Promocja za 22 się skończyła. Dzisiaj cena jest 26, ale masz 25% rabatu, czyli wychodzi niecałe 20. Cena jakby nie patrzeć i tak lepsza niż była wczoraj w poprzedniej promocji. Nie chytruski tracą, tylko ci co mają problemy z liczeniem… ;)
Wychodzi ponad 20 zl. Wczoraj, po otrzymaniu newslettera odejmowałem od 22 i było lepiej :) I to nie chodzi o kwotę, a o reklamę rabatu, który łączy się z promocjami, tyle że część z nich się kończy. No ale hałas jest.

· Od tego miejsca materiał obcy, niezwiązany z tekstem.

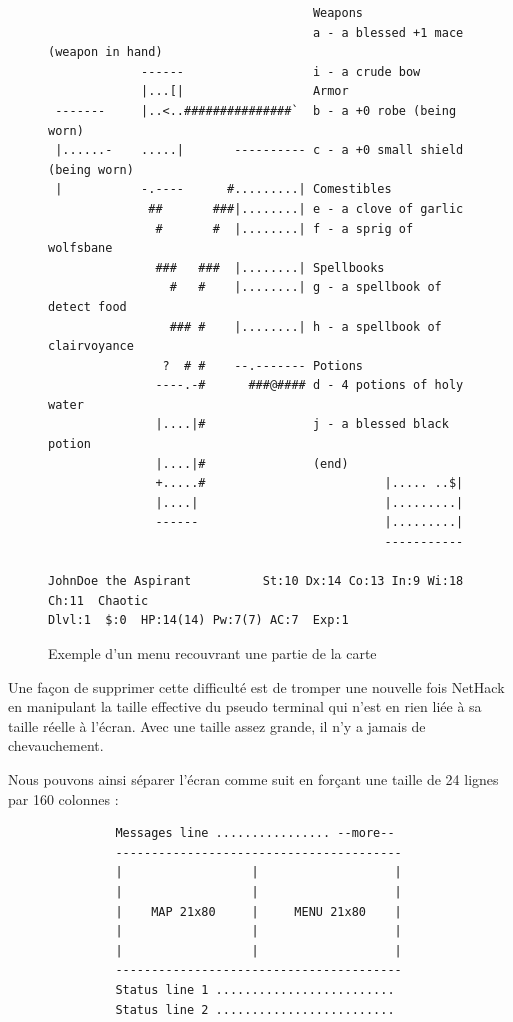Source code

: \documentclass[a4paper,12pt]{article}
\begin{document}
\begin{figure}[H]
	\caption{Exemple d'un menu recouvrant une partie de la carte}
	\begin{verbatim}
                                     Weapons
                                     a - a blessed +1 mace (weapon in hand)
             ------                  i - a crude bow
             |...[|                  Armor
 -------     |..<..###############`  b - a +0 robe (being worn)
 |......-    .....|       ---------- c - a +0 small shield (being worn)
 |           -.----      #.........| Comestibles
              ##       ###|........| e - a clove of garlic
               #       #  |........| f - a sprig of wolfsbane
               ###   ###  |........| Spellbooks
                 #   #    |........| g - a spellbook of detect food
                 ### #    |........| h - a spellbook of clairvoyance
                ?  # #    --.------- Potions
               ----.-#      ###@#### d - 4 potions of holy water
               |....|#               j - a blessed black potion
               |....|#               (end) 
               +.....#                         |..... ..$|
               |....|                          |.........|
               ------                          |.........|
                                               -----------

JohnDoe the Aspirant          St:10 Dx:14 Co:13 In:9 Wi:18 Ch:11  Chaotic
Dlvl:1  $:0  HP:14(14) Pw:7(7) AC:7  Exp:1
	\end{verbatim}
\end{figure}

Une façon de supprimer cette difficulté est de tromper une nouvelle fois NetHack en manipulant la taille effective du pseudo terminal qui n'est en rien liée à sa taille réelle à l'écran. Avec une taille assez grande, il n'y a jamais de chevauchement.

Nous pouvons ainsi séparer l'écran comme suit en forçant une taille de 24 lignes par 160 colonnes :

\begin{verbatim}
               Messages line ................ --more--
               ----------------------------------------
               |                  |                   |
               |                  |                   |
               |    MAP 21x80     |     MENU 21x80    |
               |                  |                   |
               |                  |                   |
               ----------------------------------------
               Status line 1 .........................
               Status line 2 .........................
\end{verbatim}
\end{document}
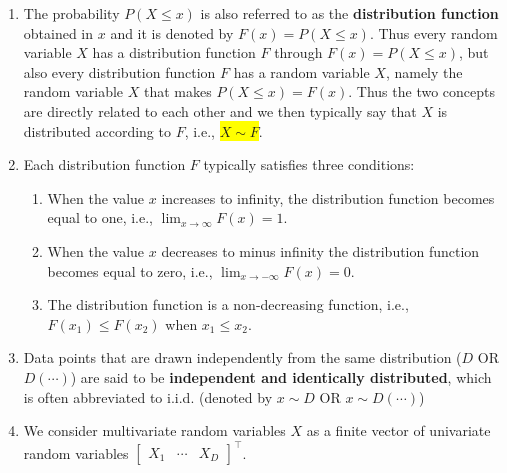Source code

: \begin{enumerate}
    \item The probability $P(X \leq x)$ is also referred to as the \textbf{distribution function} obtained in $x$ and it is denoted by $F(x) = P(X \leq x)$.
    Thus every random variable $X$ has a distribution function $F$ through $F(x) = P(X \leq x)$, but also every distribution function $F$ has a random variable $X$, namely the random variable $X$ that makes $P(X \leq x) = F(x)$.
    Thus the two concepts are directly related to each other and we then typically say that $X$ is distributed according to $F$, i.e., \colorbox{yellow}{$X \sim F$}.
    \hfill \cite{statistics/book/Statistics-for-Data-Scientists/Maurits-Kaptein}

    \item Each distribution function $F$ typically satisfies three conditions:
    \begin{enumerate}
        \item When the value $x$ increases to infinity, the distribution function becomes equal to one, i.e., $\lim _{x\to \infty} F(x) = 1$.
        \hfill \cite{statistics/book/Statistics-for-Data-Scientists/Maurits-Kaptein}

        \item When the value $x$ decreases to minus infinity the distribution function becomes equal to zero, i.e., $\lim _{x\to -\infty} F(x) = 0$.
        \hfill \cite{statistics/book/Statistics-for-Data-Scientists/Maurits-Kaptein}

        \item The distribution function is a non-decreasing function, i.e., $F(x_1) \leq F(x_2)$ when $x_1 \leq x_2$.
        \hfill \cite{statistics/book/Statistics-for-Data-Scientists/Maurits-Kaptein}
    \end{enumerate}


    \item Data points that are drawn independently from the same distribution ($D$ OR $D(\cdots)$) are said to be \textbf{independent and identically distributed}, which is often abbreviated to i.i.d. (denoted by $x \sim D$ OR $x \sim D(\cdots)$)
    \hfill \cite{ml/book/Pattern-Recognition-And-Machine-Learning/Christopher-M-Bishop}

    \item We consider multivariate random variables $X$ as a finite vector of univariate random variables $\begin{bmatrix}X_1 & \cdots & X_D\end{bmatrix}^\top$. 
    \hfill \cite{mfml/book/mml/Deisenroth-Faisal-Ong}
\end{enumerate}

Oczywiście wychodzi powyżej 20, bo sobie wcześniej mocno pozaokrąglaliśmy – te 22 z wczoraj to też 22,90 np. ;) Nie zmienia to faktu, że promocje są oznaczone do kiedy są ważne, było wiadomo, że wczoraj się kończyła. Być może nawet przez tą godzinę, była szansa mieć rabat 25% od tych 22,90, jeśli tak to trzeba było korzystać. Jeśli nie, to tak jak pisałem – dzisiejsza cena i tak jest lepsza, a to że sobie policzyłeś rabat od wczorajszej ceny to było myślenie życzeniowe (lub przegapiona szansa). Na tej podstawie faulu po stronie Publio nie widzę :)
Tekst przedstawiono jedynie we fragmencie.